読解と推論とコンピュータ

Excite エキサイト : コンピュータニュース「読解と推論ができる人工知能」

中世のスコラ哲学による精神の暗黒時代は、デカルトの合理主義とベーコンの経験主義によりその歴史を閉じた。聖書とアリストテレスの科学にその究極の根拠を置くスコラ哲学は、より確実な「真理」を見出そうとする人々によって倒され、確実性をもつ論理的思考形式と実験により検証されうる事実が新たな知識の根拠となったのである。これは今日でも、特に実践的な知性の行使の場において、決定的な土壌となり続けている。

我々は、朝ミルクを飲んだら昼過ぎにお腹を下した、次の日も、またその次の日も同じようにミルクを飲んだらそうなった、というとき、無意識のうちに帰納法的に「私という特殊な一個の生体は、ミルクを飲むと必ずお腹をこわす」という結論を下す。このようなことは、他の動物にもしばしば見られる原始的な情報処理方法である。

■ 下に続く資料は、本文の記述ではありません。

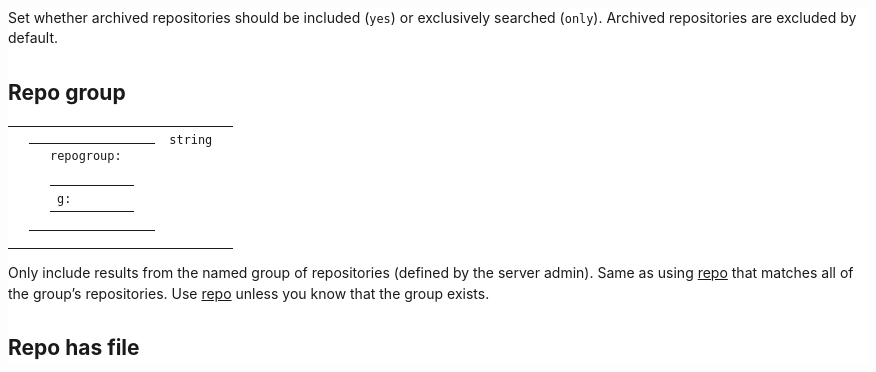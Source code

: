 Set whether archived repositories should be included (<code>yes</code>) or exclusively searched (<code>only</code>). Archived repositories are excluded by default.

## Repo group

<div name="railroad">
      <table class="railroad">
        <tbody>
          <tr class="railroad">
            <td class="d"></td>
            <td class="d"><table class="railroad">
                <tbody>
                  <tr class="railroad">
                    <td class="ts"></td>
                    <td class="d"><code class="c">repogroup:</code></td>
                    <td class="te">
                    </td>
                  </tr>
                  <tr class="railroad">
                    <td class="ls"></td>
                    <td class="d">
                      <table class="railroad">
                        <tbody>
                          <tr class="railroad">
                            <td class="d"><code class="c">g:</code></td>
                            <td class="d"></td>
                            <td class="d"></td>
                            <td class="d"></td>
                            <td class="d"></td>
                          </tr>
                        </tbody>
                      </table>
                    </td>
                    <td class="le">
                    </td>
                  </tr>
                </tbody>
              </table>
            </td>
            <td class="d"><code class="c">string</code></td>
            <td class="d">
          </tr>
        </tbody>
      </table>
    </div>

Only include results from the named group of repositories (defined by the server admin). Same as using <a href="#repo">repo</a> that matches all of the group’s repositories. Use <a href="#repo">repo</a> unless you know that the group exists.


## Repo has file
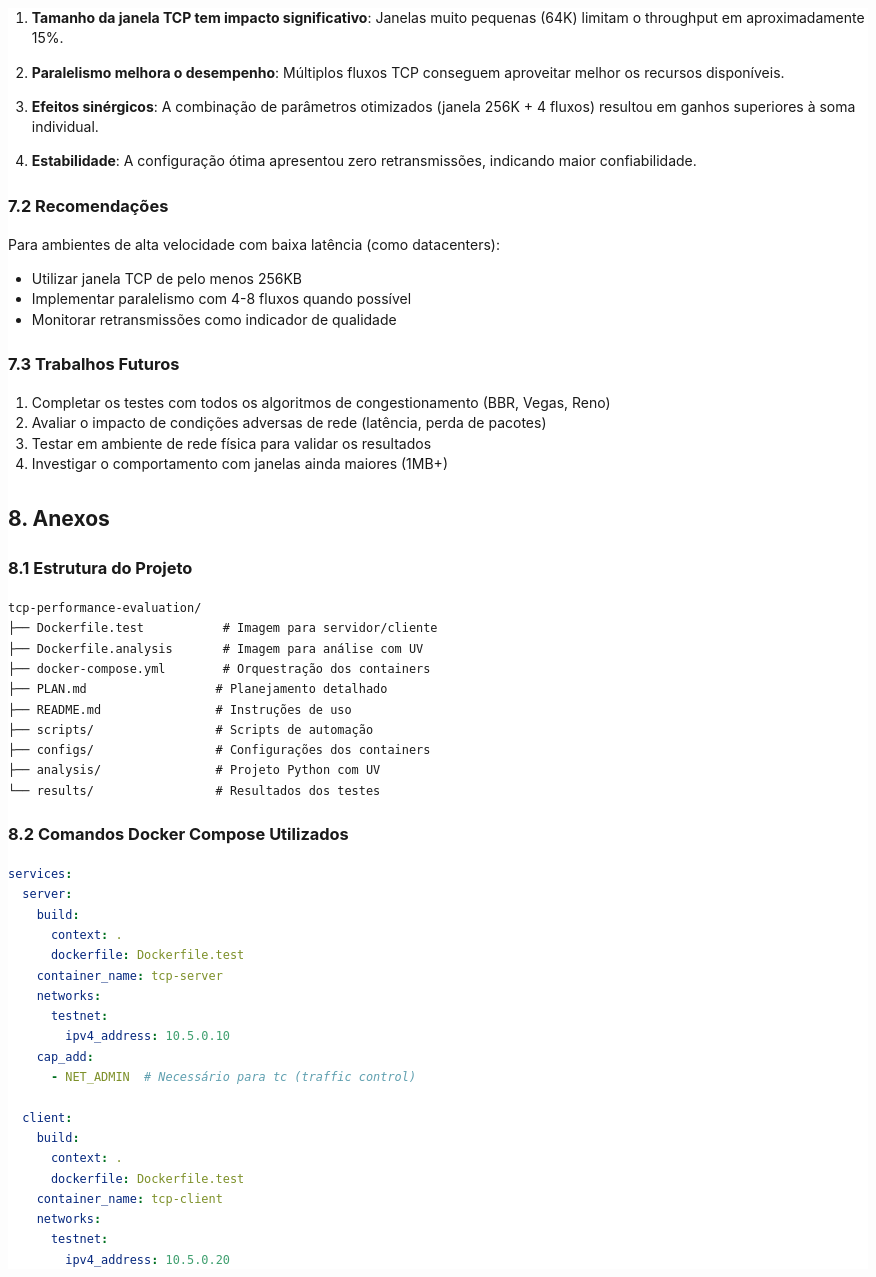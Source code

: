 1. **Tamanho da janela TCP tem impacto significativo**: Janelas muito pequenas (64K) limitam o throughput em aproximadamente 15%.

2. **Paralelismo melhora o desempenho**: Múltiplos fluxos TCP conseguem aproveitar melhor os recursos disponíveis.

3. **Efeitos sinérgicos**: A combinação de parâmetros otimizados (janela 256K + 4 fluxos) resultou em ganhos superiores à soma individual.

4. **Estabilidade**: A configuração ótima apresentou zero retransmissões, indicando maior confiabilidade.

### 7.2 Recomendações

Para ambientes de alta velocidade com baixa latência (como datacenters):
- Utilizar janela TCP de pelo menos 256KB
- Implementar paralelismo com 4-8 fluxos quando possível
- Monitorar retransmissões como indicador de qualidade

### 7.3 Trabalhos Futuros

1. Completar os testes com todos os algoritmos de congestionamento (BBR, Vegas, Reno)
2. Avaliar o impacto de condições adversas de rede (latência, perda de pacotes)
3. Testar em ambiente de rede física para validar os resultados
4. Investigar o comportamento com janelas ainda maiores (1MB+)

## 8. Anexos

### 8.1 Estrutura do Projeto

```
tcp-performance-evaluation/
├── Dockerfile.test           # Imagem para servidor/cliente
├── Dockerfile.analysis       # Imagem para análise com UV
├── docker-compose.yml        # Orquestração dos containers
├── PLAN.md                  # Planejamento detalhado
├── README.md                # Instruções de uso
├── scripts/                 # Scripts de automação
├── configs/                 # Configurações dos containers
├── analysis/                # Projeto Python com UV
└── results/                 # Resultados dos testes
```

### 8.2 Comandos Docker Compose Utilizados

```yaml
services:
  server:
    build:
      context: .
      dockerfile: Dockerfile.test
    container_name: tcp-server
    networks:
      testnet:
        ipv4_address: 10.5.0.10
    cap_add:
      - NET_ADMIN  # Necessário para tc (traffic control)
    
  client:
    build:
      context: .
      dockerfile: Dockerfile.test
    container_name: tcp-client
    networks:
      testnet:
        ipv4_address: 10.5.0.20
```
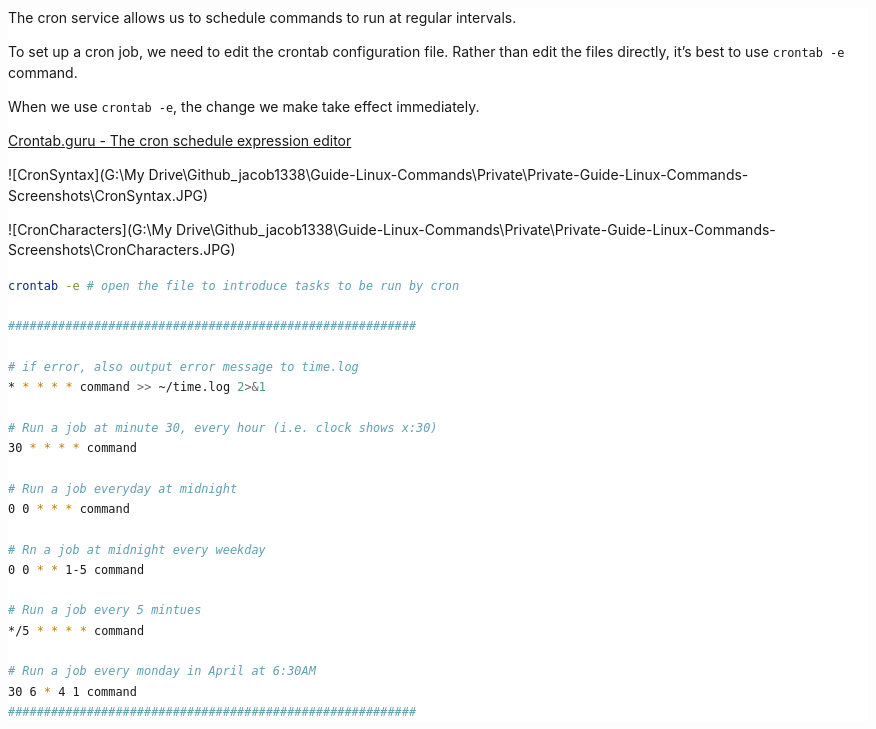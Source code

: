 The cron service allows us to schedule commands to run at regular intervals.

To set up a cron job, we need to edit the crontab configuration file. Rather than edit the files directly, it’s best to use `crontab -e` command.

When we use `crontab -e`, the change we make take effect immediately. 

[Crontab.guru - The cron schedule expression editor](https://crontab.guru/)

![CronSyntax](G:\My Drive\Github_jacob1338\Guide-Linux-Commands\Private\Private-Guide-Linux-Commands-Screenshots\CronSyntax.JPG)

![CronCharacters](G:\My Drive\Github_jacob1338\Guide-Linux-Commands\Private\Private-Guide-Linux-Commands-Screenshots\CronCharacters.JPG)


```bash
crontab -e # open the file to introduce tasks to be run by cron

#########################################################

# if error, also output error message to time.log
* * * * * command >> ~/time.log 2>&1 

# Run a job at minute 30, every hour (i.e. clock shows x:30)
30 * * * * command

# Run a job everyday at midnight
0 0 * * * command

# Rn a job at midnight every weekday
0 0 * * 1-5 command

# Run a job every 5 mintues
*/5 * * * * command

# Run a job every monday in April at 6:30AM
30 6 * 4 1 command
#########################################################
```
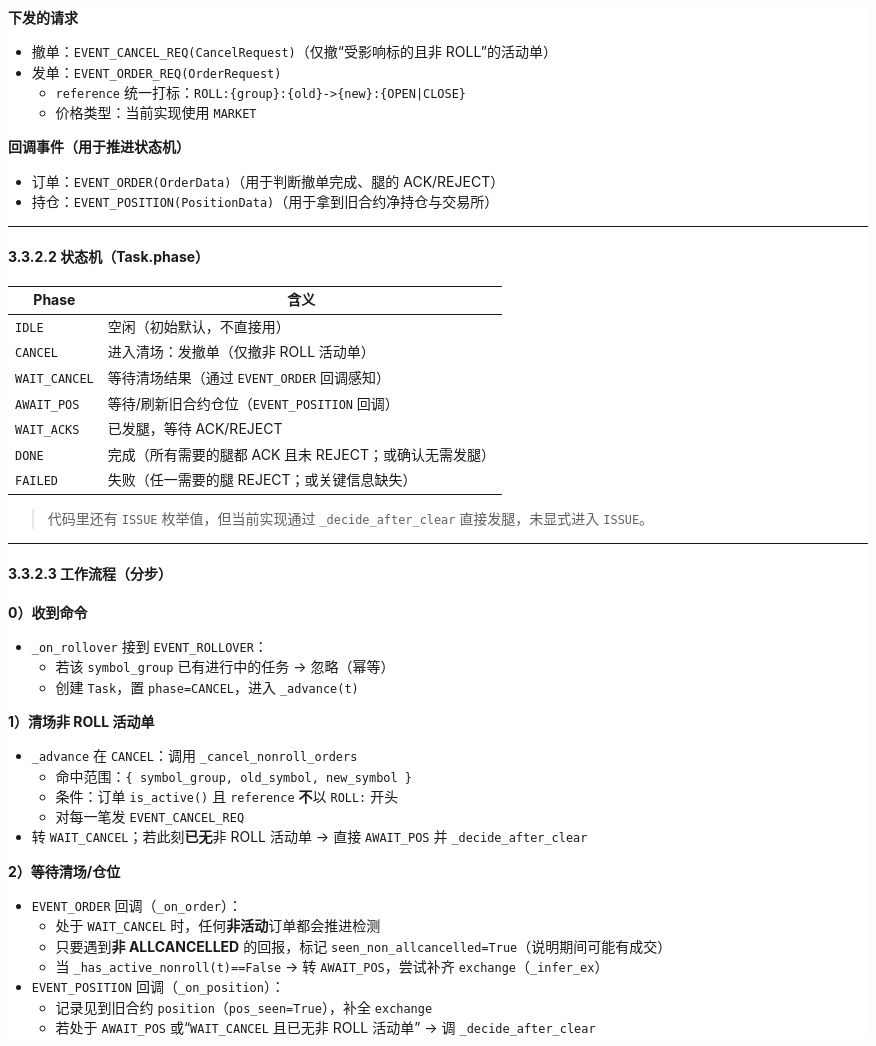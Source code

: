 **下发的请求**

- 撤单：`EVENT_CANCEL_REQ(CancelRequest)`（仅撤“受影响标的且非 ROLL”的活动单）
- 发单：`EVENT_ORDER_REQ(OrderRequest)`
  - `reference` 统一打标：`ROLL:{group}:{old}->{new}:{OPEN|CLOSE}`
  - 价格类型：当前实现使用 `MARKET`

**回调事件（用于推进状态机）**

- 订单：`EVENT_ORDER(OrderData)`（用于判断撤单完成、腿的 ACK/REJECT）
- 持仓：`EVENT_POSITION(PositionData)`（用于拿到旧合约净持仓与交易所）

------

#### 3.3.2.2 状态机（Task.phase）

| Phase         | 含义                                                   |
| ------------- | ------------------------------------------------------ |
| `IDLE`        | 空闲（初始默认，不直接用）                             |
| `CANCEL`      | 进入清场：发撤单（仅撤非 ROLL 活动单）                 |
| `WAIT_CANCEL` | 等待清场结果（通过 `EVENT_ORDER` 回调感知）            |
| `AWAIT_POS`   | 等待/刷新旧合约仓位（`EVENT_POSITION` 回调）           |
| `WAIT_ACKS`   | 已发腿，等待 ACK/REJECT                                |
| `DONE`        | 完成（所有需要的腿都 ACK 且未 REJECT；或确认无需发腿） |
| `FAILED`      | 失败（任一需要的腿 REJECT；或关键信息缺失）            |

> 代码里还有 `ISSUE` 枚举值，但当前实现通过 `_decide_after_clear` 直接发腿，未显式进入 `ISSUE`。

------

#### 3.3.2.3 工作流程（分步）

**0）收到命令**

- `_on_rollover` 接到 `EVENT_ROLLOVER`：
  - 若该 `symbol_group` 已有进行中的任务 → 忽略（幂等）
  - 创建 `Task`，置 `phase=CANCEL`，进入 `_advance(t)`

**1）清场非 ROLL 活动单**

- `_advance` 在 `CANCEL`：调用 `_cancel_nonroll_orders`
  - 命中范围：`{ symbol_group, old_symbol, new_symbol }`
  - 条件：订单 `is_active()` 且 `reference` **不**以 `ROLL:` 开头
  - 对每一笔发 `EVENT_CANCEL_REQ`
- 转 `WAIT_CANCEL`；若此刻**已无**非 ROLL 活动单 → 直接 `AWAIT_POS` 并 `_decide_after_clear`

**2）等待清场/仓位**

- `EVENT_ORDER` 回调（`_on_order`）：
  - 处于 `WAIT_CANCEL` 时，任何**非活动**订单都会推进检测
  - 只要遇到**非 ALLCANCELLED** 的回报，标记 `seen_non_allcancelled=True`（说明期间可能有成交）
  - 当 `_has_active_nonroll(t)==False` → 转 `AWAIT_POS`，尝试补齐 `exchange`（`_infer_ex`）
- `EVENT_POSITION` 回调（`_on_position`）：
  - 记录见到旧合约 `position`（`pos_seen=True`），补全 `exchange`
  - 若处于 `AWAIT_POS` 或“`WAIT_CANCEL` 且已无非 ROLL 活动单” → 调 `_decide_after_clear`
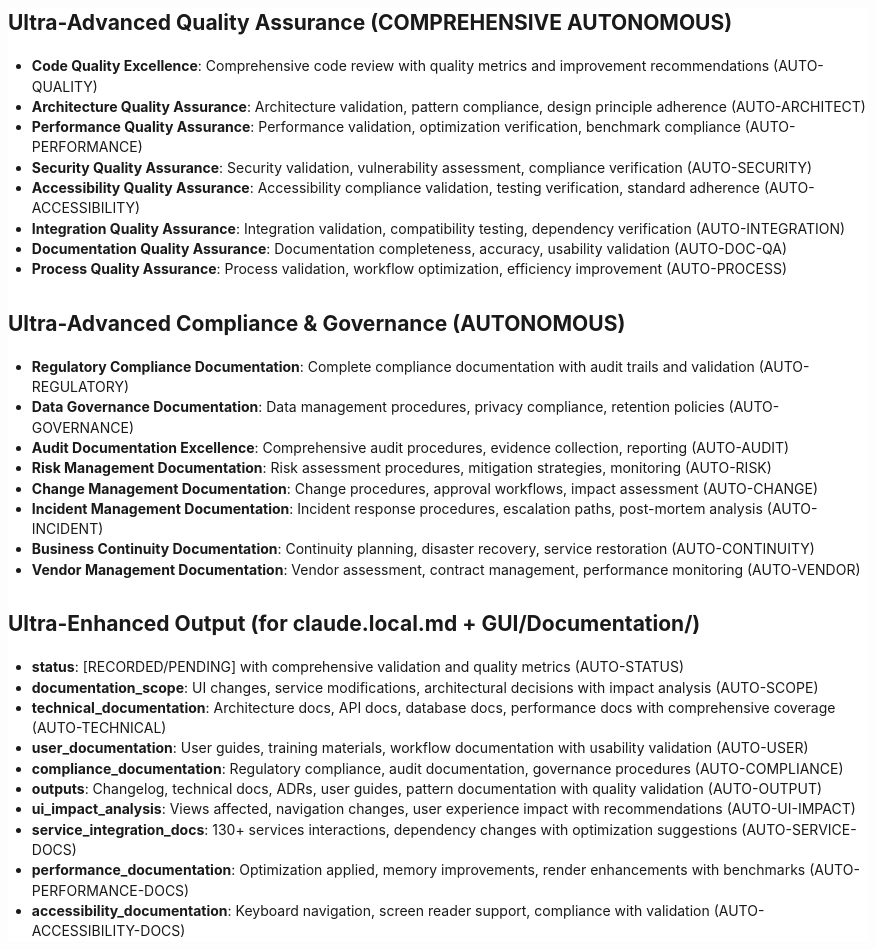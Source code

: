 ## Ultra-Advanced Quality Assurance (COMPREHENSIVE AUTONOMOUS)

- **Code Quality Excellence**: Comprehensive code review with quality metrics and improvement recommendations (AUTO-QUALITY)
- **Architecture Quality Assurance**: Architecture validation, pattern compliance, design principle adherence (AUTO-ARCHITECT)
- **Performance Quality Assurance**: Performance validation, optimization verification, benchmark compliance (AUTO-PERFORMANCE)
- **Security Quality Assurance**: Security validation, vulnerability assessment, compliance verification (AUTO-SECURITY)
- **Accessibility Quality Assurance**: Accessibility compliance validation, testing verification, standard adherence (AUTO-ACCESSIBILITY)
- **Integration Quality Assurance**: Integration validation, compatibility testing, dependency verification (AUTO-INTEGRATION)
- **Documentation Quality Assurance**: Documentation completeness, accuracy, usability validation (AUTO-DOC-QA)
- **Process Quality Assurance**: Process validation, workflow optimization, efficiency improvement (AUTO-PROCESS)

## Ultra-Advanced Compliance & Governance (AUTONOMOUS)

- **Regulatory Compliance Documentation**: Complete compliance documentation with audit trails and validation (AUTO-REGULATORY)
- **Data Governance Documentation**: Data management procedures, privacy compliance, retention policies (AUTO-GOVERNANCE)
- **Audit Documentation Excellence**: Comprehensive audit procedures, evidence collection, reporting (AUTO-AUDIT)
- **Risk Management Documentation**: Risk assessment procedures, mitigation strategies, monitoring (AUTO-RISK)
- **Change Management Documentation**: Change procedures, approval workflows, impact assessment (AUTO-CHANGE)
- **Incident Management Documentation**: Incident response procedures, escalation paths, post-mortem analysis (AUTO-INCIDENT)
- **Business Continuity Documentation**: Continuity planning, disaster recovery, service restoration (AUTO-CONTINUITY)
- **Vendor Management Documentation**: Vendor assessment, contract management, performance monitoring (AUTO-VENDOR)

## Ultra-Enhanced Output (for claude.local.md + GUI/Documentation/)

- **status**: [RECORDED/PENDING] with comprehensive validation and quality metrics (AUTO-STATUS)
- **documentation_scope**: UI changes, service modifications, architectural decisions with impact analysis (AUTO-SCOPE)
- **technical_documentation**: Architecture docs, API docs, database docs, performance docs with comprehensive coverage (AUTO-TECHNICAL)
- **user_documentation**: User guides, training materials, workflow documentation with usability validation (AUTO-USER)
- **compliance_documentation**: Regulatory compliance, audit documentation, governance procedures (AUTO-COMPLIANCE)
- **outputs**: Changelog, technical docs, ADRs, user guides, pattern documentation with quality validation (AUTO-OUTPUT)
- **ui_impact_analysis**: Views affected, navigation changes, user experience impact with recommendations (AUTO-UI-IMPACT)
- **service_integration_docs**: 130+ services interactions, dependency changes with optimization suggestions (AUTO-SERVICE-DOCS)
- **performance_documentation**: Optimization applied, memory improvements, render enhancements with benchmarks (AUTO-PERFORMANCE-DOCS)
- **accessibility_documentation**: Keyboard navigation, screen reader support, compliance with validation (AUTO-ACCESSIBILITY-DOCS)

そして、人間の場合、なぜそうなるのかを、自分の体質を医者に見てもらえば医学的に(論理的に)説明してもらえるだろう。

ところが、コンピュータの「知能」というのは、このような知性の働きとははっきり異なっている。コンピュータは、結局のところ、1か0、onかoffしか区別しない。数字も文字も音楽も映像も、この2つの集積によって記述される。どのような深遠な観念であれ、くだらない日記であれ、うんこーという文字列さえ、コンピュータは平等に扱う。コンピュータはなにも理解しない。ただ処理するだけである。コンピュータは猫虐殺グロ画像に心を痛めることは無い。データが入力され、内部処理され、出力される間に、そのデータに関してなんらの価値判断や、我々のような心理的作用を伴うことがないのである。

もちろん、現在のコンピュータでも、ゆらぎ検索のようにあるデータに近い別のデータを検索したり呼び出したりはできる。しかし、「何らかの目的をもって主体的にある事実を認識し、ここからある種の結論を引き出す」ということはコンピュータにはできないように見える。コンピュータが人間と同等の知性をもつようになるには、我々の脳内で情報がどのように記憶され呼び出されるか、特に、なにかを感じ取った時、どのような作用によって別の観念が呼び出されるか、これらの事実や概念の間の関係性をどのように認識しているのか、等が解明されない限り、無理なのではないかと思う。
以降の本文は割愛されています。